KALUNGA MELLO NEVES Ela

Pexels/Pixabay

Ela

  • Kalunga Mello Neves

Que brincadeira incrível esta para a qual fomos convidados sem que a nossa vontade de participar ou não tenha sido levada em conta. Pegaram da nossa mão e saíram correndo. Descobrimos depois de muitos tropeços, arranhões no joelho, perguntas sem respostas que uma senhorita misteriosa e ao mesmo tempo muito simpática é que comandava a brincadeira. Dona da bola, das bonecas, de todos os jogos. Dona das nossas vontades e desejos, nos dizia até a hora de dormir, de estudar, de comer frutas e saladas. Sem nos darmos conta, fomos nos afeiçoando a Ela de maneira absoluta, fazendo dela uma parte importantíssima de nós. Eu, você, todos os outros.

Ela nos mostrou o que era proibido, o que era permitido, o que era e o que não era nem sabemos o quê. Mostrou-nos a noite e suas sombras, o dia e suas lágrimas, que depois descobrimos se chamar chuva. Mostrou-nos as agruras e alegrias de ir à escola, a ansiedade gostosa de esperar pelas férias, o dia especial do ano que era o nosso aniversário, os castigos sempre imerecidos, o momento certo de pedir, de aceitar, de reclamar, de obedecer, tão necessário e fundamental para que nos tornássemos GENTE com letra maiúscula, no passar das horas que desaguam no chegar do tempo.

Você é que nem eu. Eu sou parecido com seu amigo. Todos nós somos assim. A gente gosta e desgosta, chora e ri, briga e faz as pazes, cai e levanta, almoça e janta, erra e acerta, várias vezes, erra e acerta. Acredita e duvida, machuca e sara, fere e se arrepende, e haja verbo para acompanhar e definir tudo que somos. Mas todos nós somos assim. Você, eu, seu amigo. E quem nos fez assim, descobri quase que sem querer, foi Ela.
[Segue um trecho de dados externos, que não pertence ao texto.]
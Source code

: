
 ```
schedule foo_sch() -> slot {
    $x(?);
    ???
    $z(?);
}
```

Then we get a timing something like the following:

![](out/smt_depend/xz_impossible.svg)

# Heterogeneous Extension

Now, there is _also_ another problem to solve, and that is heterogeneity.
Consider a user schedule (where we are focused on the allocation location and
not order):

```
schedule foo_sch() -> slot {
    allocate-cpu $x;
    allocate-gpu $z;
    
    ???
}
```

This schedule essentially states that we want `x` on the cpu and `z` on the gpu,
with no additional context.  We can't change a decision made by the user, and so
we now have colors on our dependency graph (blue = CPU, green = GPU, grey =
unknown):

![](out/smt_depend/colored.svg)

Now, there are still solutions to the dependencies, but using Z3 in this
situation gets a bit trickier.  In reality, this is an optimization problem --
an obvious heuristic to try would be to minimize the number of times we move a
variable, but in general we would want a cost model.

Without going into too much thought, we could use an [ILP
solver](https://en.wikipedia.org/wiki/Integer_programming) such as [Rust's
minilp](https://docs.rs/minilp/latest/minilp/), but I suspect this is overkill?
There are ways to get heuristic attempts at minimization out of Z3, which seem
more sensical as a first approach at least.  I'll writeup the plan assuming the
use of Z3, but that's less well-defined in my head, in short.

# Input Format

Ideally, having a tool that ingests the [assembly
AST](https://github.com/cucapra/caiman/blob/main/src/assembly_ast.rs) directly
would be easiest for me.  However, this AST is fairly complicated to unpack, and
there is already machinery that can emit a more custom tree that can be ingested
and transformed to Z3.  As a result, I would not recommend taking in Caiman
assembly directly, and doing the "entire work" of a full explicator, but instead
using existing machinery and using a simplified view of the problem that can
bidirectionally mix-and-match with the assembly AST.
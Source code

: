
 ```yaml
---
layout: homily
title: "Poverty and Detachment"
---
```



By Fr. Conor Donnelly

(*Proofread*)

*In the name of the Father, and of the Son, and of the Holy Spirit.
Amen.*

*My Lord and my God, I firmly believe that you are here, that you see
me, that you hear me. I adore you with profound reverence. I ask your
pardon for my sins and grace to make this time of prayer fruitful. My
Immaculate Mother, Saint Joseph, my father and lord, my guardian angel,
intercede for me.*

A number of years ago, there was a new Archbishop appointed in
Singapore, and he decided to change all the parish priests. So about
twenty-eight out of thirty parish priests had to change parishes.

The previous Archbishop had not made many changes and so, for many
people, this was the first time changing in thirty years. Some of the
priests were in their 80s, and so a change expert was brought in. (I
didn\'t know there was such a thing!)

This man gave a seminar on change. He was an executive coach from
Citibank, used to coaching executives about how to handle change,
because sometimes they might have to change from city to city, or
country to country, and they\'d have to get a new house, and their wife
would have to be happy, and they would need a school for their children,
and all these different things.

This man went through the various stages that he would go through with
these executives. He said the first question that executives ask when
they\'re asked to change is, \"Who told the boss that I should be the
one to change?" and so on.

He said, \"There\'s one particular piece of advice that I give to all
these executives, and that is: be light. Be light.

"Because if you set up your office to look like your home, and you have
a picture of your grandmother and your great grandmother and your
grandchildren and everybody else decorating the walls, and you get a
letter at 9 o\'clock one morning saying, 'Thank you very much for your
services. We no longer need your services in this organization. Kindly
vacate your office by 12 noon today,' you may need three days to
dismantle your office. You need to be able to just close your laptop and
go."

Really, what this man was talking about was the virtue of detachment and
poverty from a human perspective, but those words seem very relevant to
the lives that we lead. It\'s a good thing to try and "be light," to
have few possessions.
Tanto faz como você é. Ela jamais mudará para lhe agradar. Em cada dobra de esquina uma surpresa. Em cada surpresa uma decepção ou um prazer inesperado. E não adianta você não querer brincar mais. Ela continuará estendendo-lhe a mão como se nada tivesse acontecido. E sorrirá suavemente vendo suas feições de poucos amigos como que a lhe pedir explicações justificáveis. Então você terá que aceitar as regras do jogo. Claro, pois Ela é a dona do jogo.

Um belo dia, Ela se apresenta sem cerimônia, na sua simplicidade, serena como nuvem branca em céu azul de primavera. Ela pacientemente espera por esse momento, pois não quer que você não entenda o muito que tem a lhe dizer. Que é tudo enquanto durar a brincadeira, que devemos todos aproveitar ao máximo até que o entardecer nos chame dizendo que chegou a hora de voltar para casa.

A Vida é como cachorro pequeno. Adora brincar.